Note on the material below: return exactly the lines from the line that holds "Getting Started" through the line that holds "### Criterios de", and leave out each picture.

> [Material shown]:
== == ==

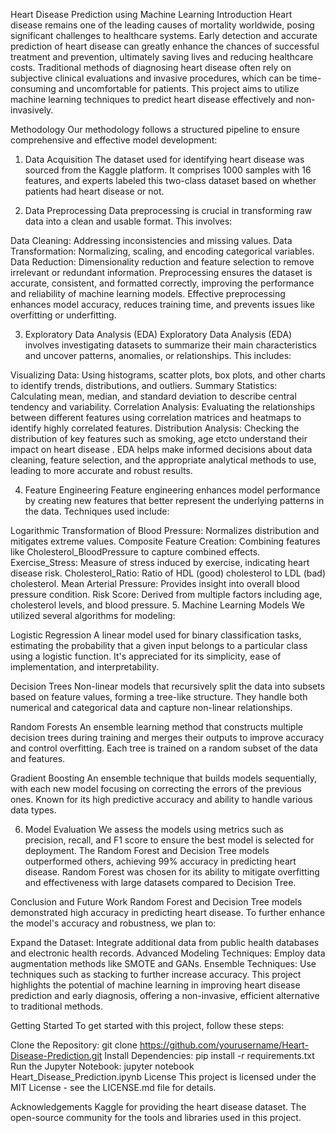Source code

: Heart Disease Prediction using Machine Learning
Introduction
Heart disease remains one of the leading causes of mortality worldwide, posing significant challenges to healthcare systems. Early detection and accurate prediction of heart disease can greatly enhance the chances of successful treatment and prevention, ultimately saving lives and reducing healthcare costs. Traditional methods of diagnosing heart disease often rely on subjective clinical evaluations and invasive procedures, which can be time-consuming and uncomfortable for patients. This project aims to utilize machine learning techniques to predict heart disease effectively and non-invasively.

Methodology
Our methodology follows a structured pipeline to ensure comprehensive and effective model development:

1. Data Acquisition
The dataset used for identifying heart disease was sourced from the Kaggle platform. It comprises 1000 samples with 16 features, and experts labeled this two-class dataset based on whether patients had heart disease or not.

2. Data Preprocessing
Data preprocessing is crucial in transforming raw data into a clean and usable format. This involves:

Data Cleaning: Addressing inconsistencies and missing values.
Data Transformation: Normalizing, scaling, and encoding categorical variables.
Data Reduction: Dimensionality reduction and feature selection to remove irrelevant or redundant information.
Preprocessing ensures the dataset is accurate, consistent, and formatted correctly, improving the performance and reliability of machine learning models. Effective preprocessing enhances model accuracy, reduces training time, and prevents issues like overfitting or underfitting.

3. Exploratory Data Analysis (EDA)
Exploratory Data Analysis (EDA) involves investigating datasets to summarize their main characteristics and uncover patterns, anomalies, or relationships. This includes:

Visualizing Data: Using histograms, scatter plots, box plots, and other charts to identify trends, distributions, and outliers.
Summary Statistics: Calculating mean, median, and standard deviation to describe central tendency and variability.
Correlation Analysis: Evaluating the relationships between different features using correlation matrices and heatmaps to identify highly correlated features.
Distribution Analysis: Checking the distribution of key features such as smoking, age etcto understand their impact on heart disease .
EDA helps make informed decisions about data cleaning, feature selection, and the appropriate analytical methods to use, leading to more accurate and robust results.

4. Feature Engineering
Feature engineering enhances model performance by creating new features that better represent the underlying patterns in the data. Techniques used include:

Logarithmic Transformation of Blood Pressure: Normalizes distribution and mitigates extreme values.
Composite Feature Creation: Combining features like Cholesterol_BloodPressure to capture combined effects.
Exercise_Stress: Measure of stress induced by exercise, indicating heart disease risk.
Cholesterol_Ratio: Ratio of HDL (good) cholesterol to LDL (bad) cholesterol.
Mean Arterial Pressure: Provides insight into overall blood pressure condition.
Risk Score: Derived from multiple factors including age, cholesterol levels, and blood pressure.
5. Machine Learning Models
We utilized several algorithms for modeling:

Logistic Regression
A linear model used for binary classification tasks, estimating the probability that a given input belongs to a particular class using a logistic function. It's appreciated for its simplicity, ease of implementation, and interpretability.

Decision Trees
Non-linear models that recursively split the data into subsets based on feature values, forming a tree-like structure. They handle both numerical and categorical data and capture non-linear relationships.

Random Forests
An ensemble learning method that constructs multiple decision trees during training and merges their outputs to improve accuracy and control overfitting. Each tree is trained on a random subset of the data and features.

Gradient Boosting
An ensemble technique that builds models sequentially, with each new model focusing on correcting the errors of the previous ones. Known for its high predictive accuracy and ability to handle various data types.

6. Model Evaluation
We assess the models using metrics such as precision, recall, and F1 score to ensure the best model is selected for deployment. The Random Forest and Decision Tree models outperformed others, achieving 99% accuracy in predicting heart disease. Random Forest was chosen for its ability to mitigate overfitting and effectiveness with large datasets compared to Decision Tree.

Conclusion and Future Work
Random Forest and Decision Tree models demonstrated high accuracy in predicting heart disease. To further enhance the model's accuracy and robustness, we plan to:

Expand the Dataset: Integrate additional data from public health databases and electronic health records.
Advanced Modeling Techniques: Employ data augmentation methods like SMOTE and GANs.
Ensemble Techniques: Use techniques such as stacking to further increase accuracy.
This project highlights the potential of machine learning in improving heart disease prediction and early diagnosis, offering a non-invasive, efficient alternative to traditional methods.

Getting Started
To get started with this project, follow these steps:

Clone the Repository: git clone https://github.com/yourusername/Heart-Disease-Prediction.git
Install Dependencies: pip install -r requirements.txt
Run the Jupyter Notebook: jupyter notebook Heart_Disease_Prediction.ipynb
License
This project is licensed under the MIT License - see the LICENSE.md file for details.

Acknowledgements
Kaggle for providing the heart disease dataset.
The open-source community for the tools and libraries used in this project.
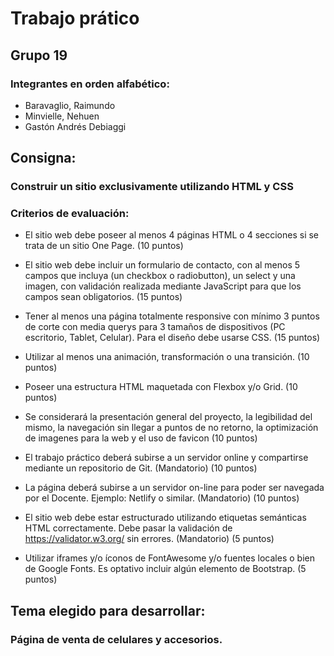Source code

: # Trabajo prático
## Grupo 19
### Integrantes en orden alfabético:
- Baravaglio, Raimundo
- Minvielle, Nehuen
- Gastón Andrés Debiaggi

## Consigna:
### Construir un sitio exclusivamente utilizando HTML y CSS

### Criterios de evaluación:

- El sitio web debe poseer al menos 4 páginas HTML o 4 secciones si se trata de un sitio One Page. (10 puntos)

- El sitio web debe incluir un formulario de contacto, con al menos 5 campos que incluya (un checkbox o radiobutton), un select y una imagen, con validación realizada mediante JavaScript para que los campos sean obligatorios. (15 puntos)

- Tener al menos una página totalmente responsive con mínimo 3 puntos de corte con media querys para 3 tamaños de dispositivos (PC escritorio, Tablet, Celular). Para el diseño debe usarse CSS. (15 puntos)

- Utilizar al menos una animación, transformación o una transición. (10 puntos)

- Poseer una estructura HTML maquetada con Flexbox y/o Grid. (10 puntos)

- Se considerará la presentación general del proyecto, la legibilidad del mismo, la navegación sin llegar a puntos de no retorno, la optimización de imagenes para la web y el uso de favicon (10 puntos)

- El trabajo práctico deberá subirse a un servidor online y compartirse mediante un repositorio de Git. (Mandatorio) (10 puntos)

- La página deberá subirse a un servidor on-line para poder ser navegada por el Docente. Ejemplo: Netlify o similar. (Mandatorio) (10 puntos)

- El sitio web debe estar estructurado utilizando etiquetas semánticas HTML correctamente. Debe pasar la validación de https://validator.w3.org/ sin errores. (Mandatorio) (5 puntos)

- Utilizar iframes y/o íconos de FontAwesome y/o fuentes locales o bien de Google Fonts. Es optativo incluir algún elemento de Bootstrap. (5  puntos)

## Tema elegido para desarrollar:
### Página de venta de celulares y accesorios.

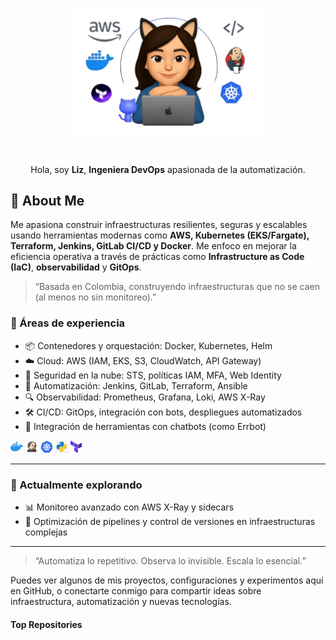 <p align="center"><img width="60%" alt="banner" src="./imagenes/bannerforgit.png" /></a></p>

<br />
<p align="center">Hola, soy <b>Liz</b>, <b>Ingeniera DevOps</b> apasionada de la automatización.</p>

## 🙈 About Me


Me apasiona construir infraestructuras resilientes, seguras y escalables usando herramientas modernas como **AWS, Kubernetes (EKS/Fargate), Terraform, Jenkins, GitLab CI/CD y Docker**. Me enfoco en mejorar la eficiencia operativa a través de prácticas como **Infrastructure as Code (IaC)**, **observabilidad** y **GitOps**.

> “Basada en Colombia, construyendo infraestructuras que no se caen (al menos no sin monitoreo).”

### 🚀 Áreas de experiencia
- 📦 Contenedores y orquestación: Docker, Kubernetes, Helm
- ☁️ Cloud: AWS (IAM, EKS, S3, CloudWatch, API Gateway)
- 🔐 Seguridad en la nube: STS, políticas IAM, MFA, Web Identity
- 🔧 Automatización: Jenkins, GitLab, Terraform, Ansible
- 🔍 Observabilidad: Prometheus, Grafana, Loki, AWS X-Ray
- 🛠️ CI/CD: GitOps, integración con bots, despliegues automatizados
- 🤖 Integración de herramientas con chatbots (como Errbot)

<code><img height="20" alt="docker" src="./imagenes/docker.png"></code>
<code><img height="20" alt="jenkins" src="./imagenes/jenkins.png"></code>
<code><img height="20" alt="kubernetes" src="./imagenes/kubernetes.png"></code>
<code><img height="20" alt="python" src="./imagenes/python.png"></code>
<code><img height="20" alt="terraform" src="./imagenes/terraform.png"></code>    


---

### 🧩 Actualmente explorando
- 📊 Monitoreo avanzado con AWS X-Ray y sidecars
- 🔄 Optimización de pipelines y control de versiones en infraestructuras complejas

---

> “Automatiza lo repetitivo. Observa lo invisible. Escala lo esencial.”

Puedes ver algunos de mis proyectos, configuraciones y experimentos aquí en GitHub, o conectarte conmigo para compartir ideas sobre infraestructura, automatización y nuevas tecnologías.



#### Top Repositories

== == ==

> [Task solution]:
Getting Started
To get started with this project, follow these steps:

Clone the Repository: git clone https://github.com/yourusername/Heart-Disease-Prediction.git
Install Dependencies: pip install -r requirements.txt
Run the Jupyter Notebook: jupyter notebook Heart_Disease_Prediction.ipynb
License
This project is licensed under the MIT License - see the LICENSE.md file for details.

Acknowledgements
Kaggle for providing the heart disease dataset.
The open-source community for the tools and libraries used in this project.
Source code

: # Trabajo prático
## Grupo 19
### Integrantes en orden alfabético:
- Baravaglio, Raimundo
- Minvielle, Nehuen
- Gastón Andrés Debiaggi

## Consigna:
### Construir un sitio exclusivamente utilizando HTML y CSS

### Criterios de evaluación:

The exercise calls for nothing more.